Agent Jack
Page 18
The ideal, he believed, was for a spy to become ‘a piece of the furniture’ so that visitors to an office ‘do not consciously notice whether the agent is there or not’. This approach made Knight unusually forward-thinking in his use of women; because they were so likely to be overlooked, and to occupy apparently unimportant secretarial roles, he had used them with great success to penetrate the communists in the 1930s. Properly directed by an agency that wanted to use her, Perigoe could have been just as effective. She had a ‘remarkable aptitude’ for espionage, Rothschild and Clay concluded. But Roberts’s job was to divert her talents in other directions.
For fifteen years, Roberts had been an agent. Now he was an agent-runner. According to the man from whom he’d learned his craft, Knight, this was a harder task than simply being an agent – a role Roberts was, of course, also still playing. The runner, Knight wrote, ‘will have to be continually adapting himself to agents who vary very much in character and personality’.
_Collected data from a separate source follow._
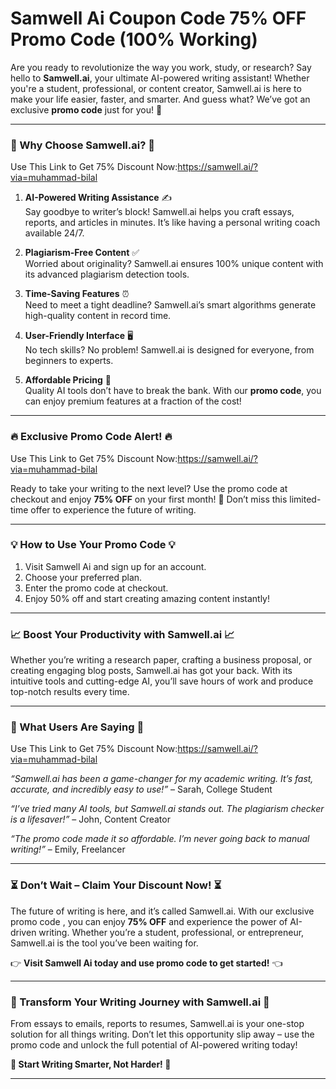 # Samwell Ai Coupon Code 75% OFF Promo Code (100% Working)

Are you ready to revolutionize the way you work, study, or research? Say hello to **Samwell.ai**, your ultimate AI-powered writing assistant! Whether you're a student, professional, or content creator, Samwell.ai is here to make your life easier, faster, and smarter. And guess what? We’ve got an exclusive **promo code** just for you! 🎁

---

### **🌟 Why Choose Samwell.ai? 🌟**

Use This Link to Get 75% Discount Now:https://samwell.ai/?via=muhammad-bilal

1. **AI-Powered Writing Assistance** ✍️  
   Say goodbye to writer’s block! Samwell.ai helps you craft essays, reports, and articles in minutes. It’s like having a personal writing coach available 24/7.

2. **Plagiarism-Free Content** ✅  
   Worried about originality? Samwell.ai ensures 100% unique content with its advanced plagiarism detection tools.

3. **Time-Saving Features** ⏰  
   Need to meet a tight deadline? Samwell.ai’s smart algorithms generate high-quality content in record time.

4. **User-Friendly Interface** 🖥️  
   No tech skills? No problem! Samwell.ai is designed for everyone, from beginners to experts.

5. **Affordable Pricing** 💸  
   Quality AI tools don’t have to break the bank. With our **promo code**, you can enjoy premium features at a fraction of the cost!

---

### **🔥 Exclusive Promo Code Alert! 🔥**

Use This Link to Get 75% Discount Now:https://samwell.ai/?via=muhammad-bilal

Ready to take your writing to the next level? Use the promo code at checkout and enjoy **75% OFF** on your first month! 🎉 Don’t miss this limited-time offer to experience the future of writing.

---

### **💡 How to Use Your Promo Code 💡**

1. Visit  Samwell Ai and sign up for an account.  
2. Choose your preferred plan.  
3. Enter the promo code at checkout.  
4. Enjoy 50% off and start creating amazing content instantly!  

---

### **📈 Boost Your Productivity with Samwell.ai 📈**

Whether you’re writing a research paper, crafting a business proposal, or creating engaging blog posts, Samwell.ai has got your back. With its intuitive tools and cutting-edge AI, you’ll save hours of work and produce top-notch results every time.

---

### **💬 What Users Are Saying 💬**

Use This Link to Get 75% Discount Now:https://samwell.ai/?via=muhammad-bilal

*“Samwell.ai has been a game-changer for my academic writing. It’s fast, accurate, and incredibly easy to use!”* – Sarah, College Student  

*“I’ve tried many AI tools, but Samwell.ai stands out. The plagiarism checker is a lifesaver!”* – John, Content Creator  

*“The promo code made it so affordable. I’m never going back to manual writing!”* – Emily, Freelancer  

---

### **⏳ Don’t Wait – Claim Your Discount Now! ⏳**

The future of writing is here, and it’s called Samwell.ai. With our exclusive promo code , you can enjoy **75% OFF** and experience the power of AI-driven writing. Whether you’re a student, professional, or entrepreneur, Samwell.ai is the tool you’ve been waiting for.  

👉 **Visit Samwell Ai today and use promo code to get started!** 👈  

---

### **🌈 Transform Your Writing Journey with Samwell.ai 🌈**

From essays to emails, reports to resumes, Samwell.ai is your one-stop solution for all things writing. Don’t let this opportunity slip away – use the promo code and unlock the full potential of AI-powered writing today!  

**🚀 Start Writing Smarter, Not Harder! 🚀**  

---


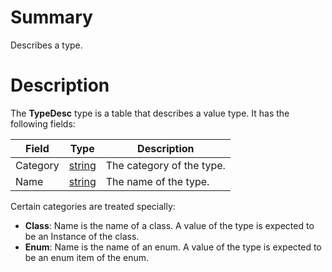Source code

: # Summary
Describes a type.

# Description
The **TypeDesc** type is a table that describes a value type. It has the
following fields:

Field      | Type         | Description
-----------|--------------|------------
Category   | [string](##) | The category of the type.
Name       | [string](##) | The name of the type.

Certain categories are treated specially:

- **Class**: Name is the name of a class. A value of the type is expected to be
  an Instance of the class.
- **Enum**: Name is the name of an enum. A value of the type is expected to be
  an enum item of the enum.
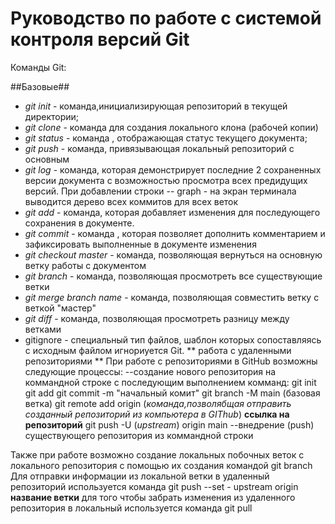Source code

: # Руководство по работе с системой контроля версий Git
Команды Git:

##Базовые##

* *git init* - команда,инициализирующая репозиторий в текущей директории;
* *git clone* -  команда для создания локального клона (рабочей копии)
* *git status* - команда , отображающая статус текущего документа;
* *git push* - команда, привязывающая локальный репозиторий с основным
* *git log* - команда, которая демонстрирует последние 2 сохраненных версии документа с возможностью просмотра всех предидущих версий. При добавлении строки -- graph - на экран терминала выводится дерево всех коммитов для всех веток
* *git add* - команда, которая добавляет изменения для последующего сохранения в документе. 
* *git commit* - команда , которая позволяет дополнить комментарием и зафиксировать выполненные в документе изменения
* *git checkout master* - команда, позволяющая вернуться на основную ветку работы с документом
* *git branch* - команда, позволяющая просмотреть все существующие ветки
* *git merge _branch name_* - команда, позволяющая совместить ветку с веткой "мастер"
* *git diff* - команда, позволяющая просмотреть разницу между ветками 
* gitignore - cпециальный тип файлов, шаблон которых сопоставляясь с исходным файлом игнориуется Git.
** работа с удаленными репозиториями **
При работе с репозиториями в GitHub возможны следующие процессы:
--создание нового репозитория на коммандной строке с последующим выполнением комманд:
    git init
    git add
    git commit -m "начальный комит"
    git branch -M main (базовая ветка)
    git remote add origin (*команда,позволябщая отправить созданный репозиторий из компьютера в GIThub*) __cсылка на репозиторий__
    git push -U (*upstream*) origin main
--внедрение (push) существующего репозитория из коммандной строки

Также при работе возможно создание локальных побочных веток с локального репозитория с помощью их создания командой git branch  
Для отправки информации из локальной ветки в удаленный репозиторий используется команда git push --set - upstream origin __название ветки__
для того чтобы забрать изменения из удаленного репозитория в локальный используется команда git pull
 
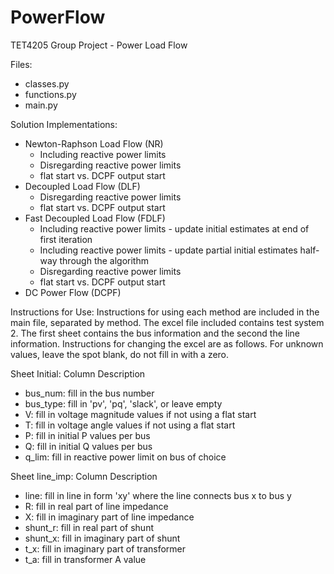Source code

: # PowerFlow
TET4205 Group Project - Power Load Flow

Files:
- classes.py
- functions.py
- main.py

Solution Implementations:
- Newton-Raphson Load Flow (NR)
  - Including reactive power limits
  - Disregarding reactive power limits
  - flat start vs. DCPF output start
- Decoupled Load Flow (DLF)
  - Disregarding reactive power limits
  - flat start vs. DCPF output start
- Fast Decoupled Load Flow (FDLF)
  - Including reactive power limits - update initial estimates at end of first iteration
  - Including reactive power limits - update partial initial estimates half-way through the algorithm
  - Disregarding reactive power limits
  - flat start vs. DCPF output start
- DC Power Flow (DCPF)


Instructions for Use:
Instructions for using each method are included in the main file, separated by method. The excel file included contains test system 2. The first sheet contains the bus information and the second the line information. Instructions for changing the excel are as follows. For unknown values, leave the spot blank, do not fill in with a zero.

Sheet Initial:
Column Description
- bus_num: fill in the bus number
- bus_type: fill in 'pv', 'pq', 'slack', or leave empty
- V: fill in voltage magnitude values if not using a flat start
- T: fill in voltage angle values if not using a flat start
- P: fill in initial P values per bus
- Q: fill in initial Q values per bus
- q_lim: fill in reactive power limit on bus of choice

Sheet line_imp:
Column Description
- line: fill in line in form 'xy' where the line connects bus x to bus y
- R: fill in real part of line impedance
- X: fill in imaginary part of line impedance
- shunt_r: fill in real part of shunt
- shunt_x: fill in imaginary part of shunt
- t_x: fill in imaginary part of transformer
- t_a: fill in transformer A value


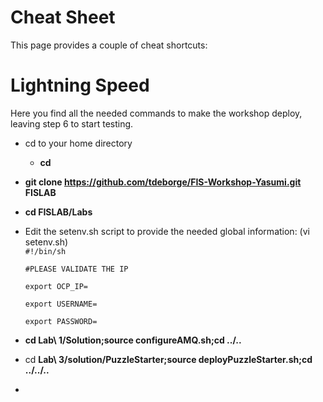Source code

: # Cheat Sheet

This page provides a couple of cheat shortcuts:

# Lightning Speed

Here you find all the needed commands to make the workshop deploy, leaving step 6 to start testing. 

* cd to your home directory
  * **cd**
* **git clone https://github.com/tdeborge/FIS-Workshop-Yasumi.git FISLAB**

* **cd FISLAB/Labs**

* Edit the setenv.sh script to provide the needed global information: \(vi setenv.sh\)  
  `#!/bin/sh`

  `#PLEASE VALIDATE THE IP`

  `export OCP_IP=`

  `export USERNAME=`

  `export PASSWORD=`

* **cd Lab\ 1/Solution;source configureAMQ.sh;cd ../..**

* cd **Lab\ 3/solution/PuzzleStarter;source deployPuzzleStarter.sh;cd ../../..**

* 






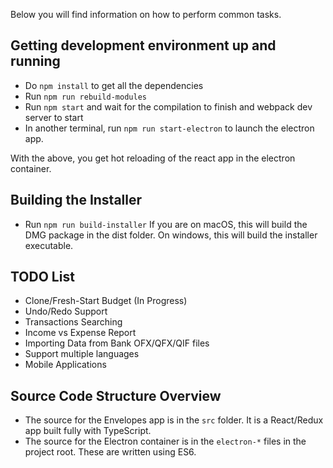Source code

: Below you will find information on how to perform common tasks. 

## Getting development environment up and running
- Do `npm install` to get all the dependencies
- Run `npm run rebuild-modules`
- Run `npm start` and wait for the compilation to finish and webpack dev server to start
- In another terminal, run `npm run start-electron` to launch the electron app. 

With the above, you get hot reloading of the react app in the electron container.

## Building the Installer
- Run `npm run build-installer`
If you are on macOS, this will build the DMG package in the dist folder. On windows, this will build the installer executable.

## TODO List
- Clone/Fresh-Start Budget (In Progress)
- Undo/Redo Support
- Transactions Searching
- Income vs Expense Report
- Importing Data from Bank OFX/QFX/QIF files
- Support multiple languages
- Mobile Applications

## Source Code Structure Overview
- The source for the Envelopes app is in the `src` folder. It is a React/Redux app built fully with TypeScript. 
- The source for the Electron container is in the `electron-*` files in the project root. These are written using ES6.
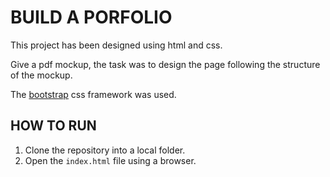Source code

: # BUILD A PORFOLIO

This project has been designed using html and css.

Give a pdf mockup, the task was to design the page following the structure of the mockup.

The [bootstrap](http://getbootstrap.com) css framework was used. 

## HOW TO RUN
1. Clone the repository into a local folder.
2. Open the `index.html` file using a browser.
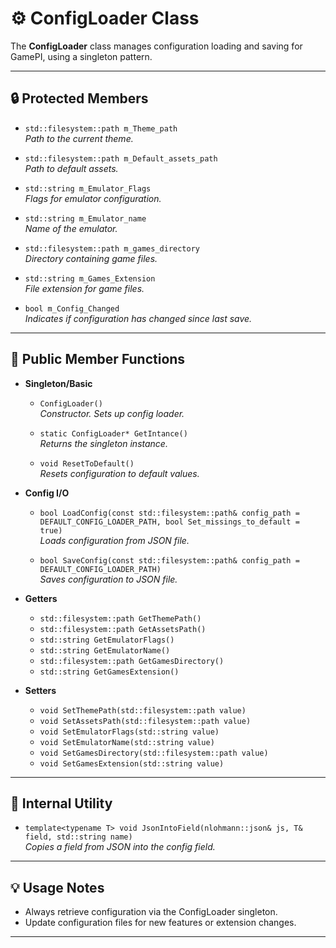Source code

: # ⚙️ ConfigLoader Class

The **ConfigLoader** class manages configuration loading and saving for GamePI, using a singleton pattern.

---

## 🔒 Protected Members

- `std::filesystem::path m_Theme_path`  
  *Path to the current theme.*

- `std::filesystem::path m_Default_assets_path`  
  *Path to default assets.*

- `std::string m_Emulator_Flags`  
  *Flags for emulator configuration.*

- `std::string m_Emulator_name`  
  *Name of the emulator.*

- `std::filesystem::path m_games_directory`  
  *Directory containing game files.*

- `std::string m_Games_Extension`  
  *File extension for game files.*

- `bool m_Config_Changed`  
  *Indicates if configuration has changed since last save.*

---

## 🚀 Public Member Functions

- **Singleton/Basic**
  - `ConfigLoader()`  
    *Constructor. Sets up config loader.*

  - `static ConfigLoader* GetIntance()`  
    *Returns the singleton instance.*

  - `void ResetToDefault()`  
    *Resets configuration to default values.*

- **Config I/O**
  - `bool LoadConfig(const std::filesystem::path& config_path = DEFAULT_CONFIG_LOADER_PATH, bool Set_missings_to_default = true)`  
    *Loads configuration from JSON file.*

  - `bool SaveConfig(const std::filesystem::path& config_path = DEFAULT_CONFIG_LOADER_PATH)`  
    *Saves configuration to JSON file.*

- **Getters**
  - `std::filesystem::path GetThemePath()`
  - `std::filesystem::path GetAssetsPath()`
  - `std::string GetEmulatorFlags()`
  - `std::string GetEmulatorName()`
  - `std::filesystem::path GetGamesDirectory()`
  - `std::string GetGamesExtension()`

- **Setters**
  - `void SetThemePath(std::filesystem::path value)`
  - `void SetAssetsPath(std::filesystem::path value)`
  - `void SetEmulatorFlags(std::string value)`
  - `void SetEmulatorName(std::string value)`
  - `void SetGamesDirectory(std::filesystem::path value)`
  - `void SetGamesExtension(std::string value)`

---

## 📝 Internal Utility

- `template<typename T> void JsonIntoField(nlohmann::json& js, T& field, std::string name)`  
  *Copies a field from JSON into the config field.*

---

## 💡 Usage Notes

- Always retrieve configuration via the ConfigLoader singleton.
- Update configuration files for new features or extension changes.

---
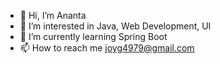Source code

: - 👋 Hi, I’m Ananta
- 👀 I’m interested in Java, Web Development, UI
- 🌱 I’m currently learning Spring Boot
- 📫 How to reach me joyg4979@gmail.com

<!---
anantamitra/anantamitra is a ✨ special ✨ repository because its `README.md` (this file) appears on your GitHub profile.
You can click the Preview link to take a look at your changes.
--->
The ideal agent-runner, in Knight’s mind, was ‘a man of very wide understanding of human nature; one who can get on with and understand all types and all classes’. The Fifth Column operation didn’t test that very hard: most of its recruits were drawn from the English lower middle class: administrative staff, salesmen, skilled tradesmen. They were people who felt that they worked hard but saw little fruit from it. Many had reason to believe that they had been held back from what they wanted by the snobbery of others. They saw themselves in G. K. Chesterton’s The Secret People, which talked of a quietly resentful English population, ruled over by a series of masters, from the Norman conquerors, to Oliver Cromwell’s roundheads, to the twentieth-century bureaucrat, none of whom understood the people they governed, ‘For we are the people of England, that never have spoken yet.’
Britain’s current rulers, according to Chesterton, were
Lords without anger or honour, who dare not carry their swords. They fight by shuffling papers; they have bright dead alien eyes; They look at our labour and laughter as a tired man looks at flies.
It was a view with which Roberts could empathise. At MI5 he was surrounded by university dons, lawyers, former Army officers. He was simply a clerk, on loan from the Westminster Bank. Like Chesterton’s silent English heroes, he preferred ale to wine. ‘I still pin my faith to English beer,’ he said. ‘And, I could add, to English beef and Yorkshire pud.’* His colleagues looked down on him, he said, because he had ‘plebeian tendencies – not the Officer type’.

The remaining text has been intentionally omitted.